Reconózcalo: de todos modos, usted no lo esperaba, ¿eh? No lo esperaba nadie. Qué soldados, ¿eh? Qué oficiales, ¿eh? ¡Y nuestros chóferes! —Ramón se anima—. Se lo aseguro, en ninguna otra parte del mundo encontrará usted chóferes tan valientes como en nuestro país. En el frente, el chófer español resulta mejor que ningún otro. A mí como chófer, esto me resulta especialmente agradable.
—¿Cuánto años tiene usted?
—¿Yo? Veintiséis.
Sosteniendo con una mano un pote de vino y con la otra un trozo de pan, mira hacia la lejanía con mirada soñadora, orgullosa e ingenua. No comprende que es un desertor.
Los pescadores de Perelló tiran de las redes. Tiran de ellas desde lejos. Primero con una. barcaza; luego, ya junto a la orilla, arrastran las redes por la arena. Esto dura mucho, mucho.
La red empieza a mostrarse en el agua azul. Pero no, la operación aún dura mucho más. Los pescadores, doce hombres, son casi todos viejos. No hablan entre sí. Sacar la red, que pesa, es bastante difícil. La pesca, probablemente, será de unos trescientos kilogramos. Los hombres tiran, tiran, y la red sigue sin verse.
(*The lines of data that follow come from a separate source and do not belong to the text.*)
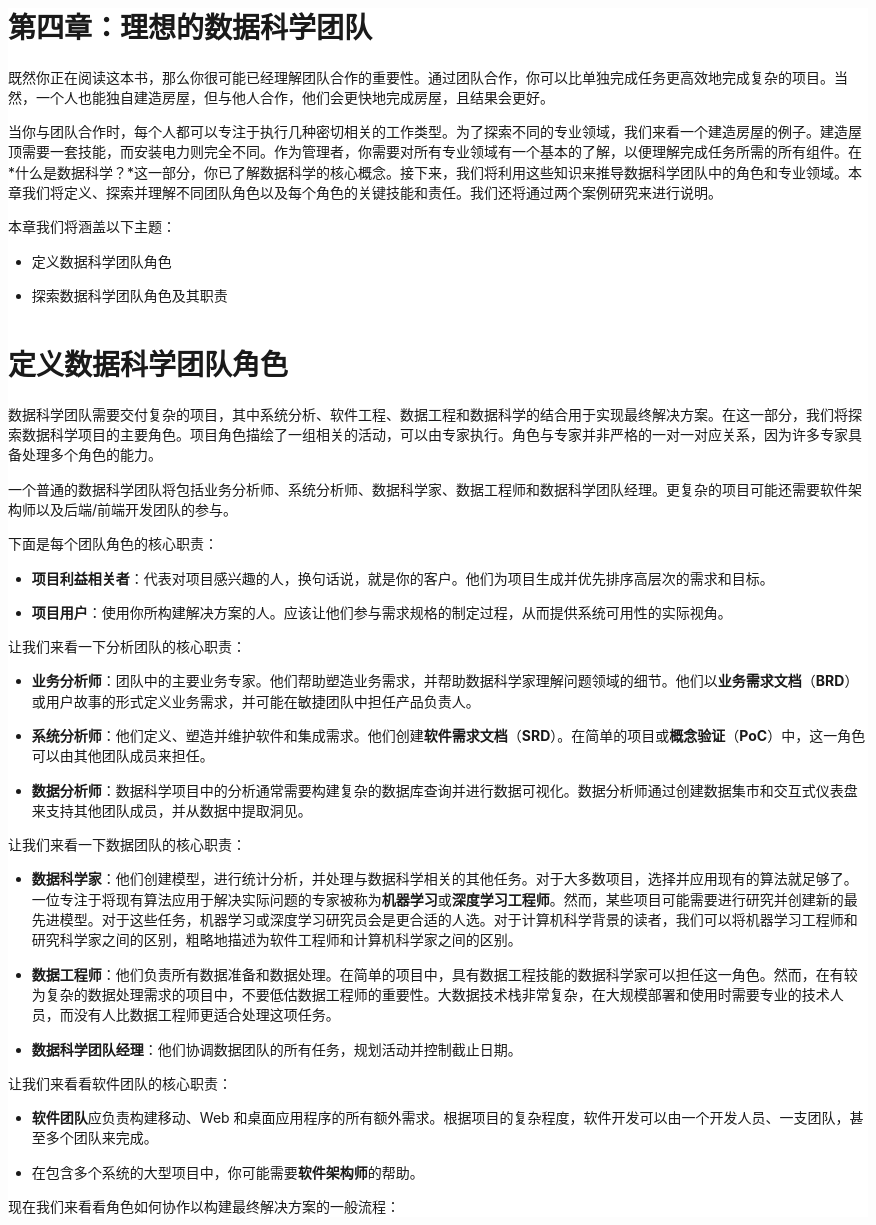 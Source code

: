 # 第四章：理想的数据科学团队

既然你正在阅读这本书，那么你很可能已经理解团队合作的重要性。通过团队合作，你可以比单独完成任务更高效地完成复杂的项目。当然，一个人也能独自建造房屋，但与他人合作，他们会更快地完成房屋，且结果会更好。

当你与团队合作时，每个人都可以专注于执行几种密切相关的工作类型。为了探索不同的专业领域，我们来看一个建造房屋的例子。建造屋顶需要一套技能，而安装电力则完全不同。作为管理者，你需要对所有专业领域有一个基本的了解，以便理解完成任务所需的所有组件。在*什么是数据科学？*这一部分，你已了解数据科学的核心概念。接下来，我们将利用这些知识来推导数据科学团队中的角色和专业领域。本章我们将定义、探索并理解不同团队角色以及每个角色的关键技能和责任。我们还将通过两个案例研究来进行说明。

本章我们将涵盖以下主题：

+   定义数据科学团队角色

+   探索数据科学团队角色及其职责

# 定义数据科学团队角色

数据科学团队需要交付复杂的项目，其中系统分析、软件工程、数据工程和数据科学的结合用于实现最终解决方案。在这一部分，我们将探索数据科学项目的主要角色。项目角色描绘了一组相关的活动，可以由专家执行。角色与专家并非严格的一对一对应关系，因为许多专家具备处理多个角色的能力。

一个普通的数据科学团队将包括业务分析师、系统分析师、数据科学家、数据工程师和数据科学团队经理。更复杂的项目可能还需要软件架构师以及后端/前端开发团队的参与。

下面是每个团队角色的核心职责：

+   **项目利益相关者**：代表对项目感兴趣的人，换句话说，就是你的客户。他们为项目生成并优先排序高层次的需求和目标。

+   **项目用户**：使用你所构建解决方案的人。应该让他们参与需求规格的制定过程，从而提供系统可用性的实际视角。

让我们来看一下分析团队的核心职责：

+   **业务分析师**：团队中的主要业务专家。他们帮助塑造业务需求，并帮助数据科学家理解问题领域的细节。他们以**业务需求文档**（**BRD**）或用户故事的形式定义业务需求，并可能在敏捷团队中担任产品负责人。

+   **系统分析师**：他们定义、塑造并维护软件和集成需求。他们创建**软件需求文档**（**SRD**）。在简单的项目或**概念验证**（**PoC**）中，这一角色可以由其他团队成员来担任。

+   **数据分析师**：数据科学项目中的分析通常需要构建复杂的数据库查询并进行数据可视化。数据分析师通过创建数据集市和交互式仪表盘来支持其他团队成员，并从数据中提取洞见。

让我们来看一下数据团队的核心职责：

+   **数据科学家**：他们创建模型，进行统计分析，并处理与数据科学相关的其他任务。对于大多数项目，选择并应用现有的算法就足够了。一位专注于将现有算法应用于解决实际问题的专家被称为**机器学习**或**深度学习工程师**。然而，某些项目可能需要进行研究并创建新的最先进模型。对于这些任务，机器学习或深度学习研究员会是更合适的人选。对于计算机科学背景的读者，我们可以将机器学习工程师和研究科学家之间的区别，粗略地描述为软件工程师和计算机科学家之间的区别。

+   **数据工程师**：他们负责所有数据准备和数据处理。在简单的项目中，具有数据工程技能的数据科学家可以担任这一角色。然而，在有较为复杂的数据处理需求的项目中，不要低估数据工程师的重要性。大数据技术栈非常复杂，在大规模部署和使用时需要专业的技术人员，而没有人比数据工程师更适合处理这项任务。

+   **数据科学团队经理**：他们协调数据团队的所有任务，规划活动并控制截止日期。

让我们来看看软件团队的核心职责：

+   **软件团队**应负责构建移动、Web 和桌面应用程序的所有额外需求。根据项目的复杂程度，软件开发可以由一个开发人员、一支团队，甚至多个团队来完成。

+   在包含多个系统的大型项目中，你可能需要**软件架构师**的帮助。

现在我们来看看角色如何协作以构建最终解决方案的一般流程：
Por fin aparece la red. Completamente vacía. De todos modos —ahora ya de un tamaño absurdo—, siguen arrastrándola por la arena. Los viejos, serios, hoscos, lentos, deshacen el mojado nudo. Allí se estremece kilo y medio de peces menudos, parecidos a nuestros esperinques. Eso es todo lo que ha dado a doce hombres el rico mar Meditarráneo. Por cinco horas de trabajo.
Los viejos no dicen nada. Envuelven la red a una percha de madera. Otra vez se hacen a la mar.
Digo a Dorado:
—¡Trabajar cinco horas y no pescar nada! Doce hombres.
Dorado responde:
—De todos modos ahí había casi dos kilos de pescado. Lo venderán en Valencia; en los bares lo comen, salado, como tapas, con el vermut.
—¡Para doce hombres! ¡Pero si esto no da más que unos céntimos!
—Sí, unos céntimos. ¿Qué se figuraba usted? No es cuestión de millones, el ser aquí pescador.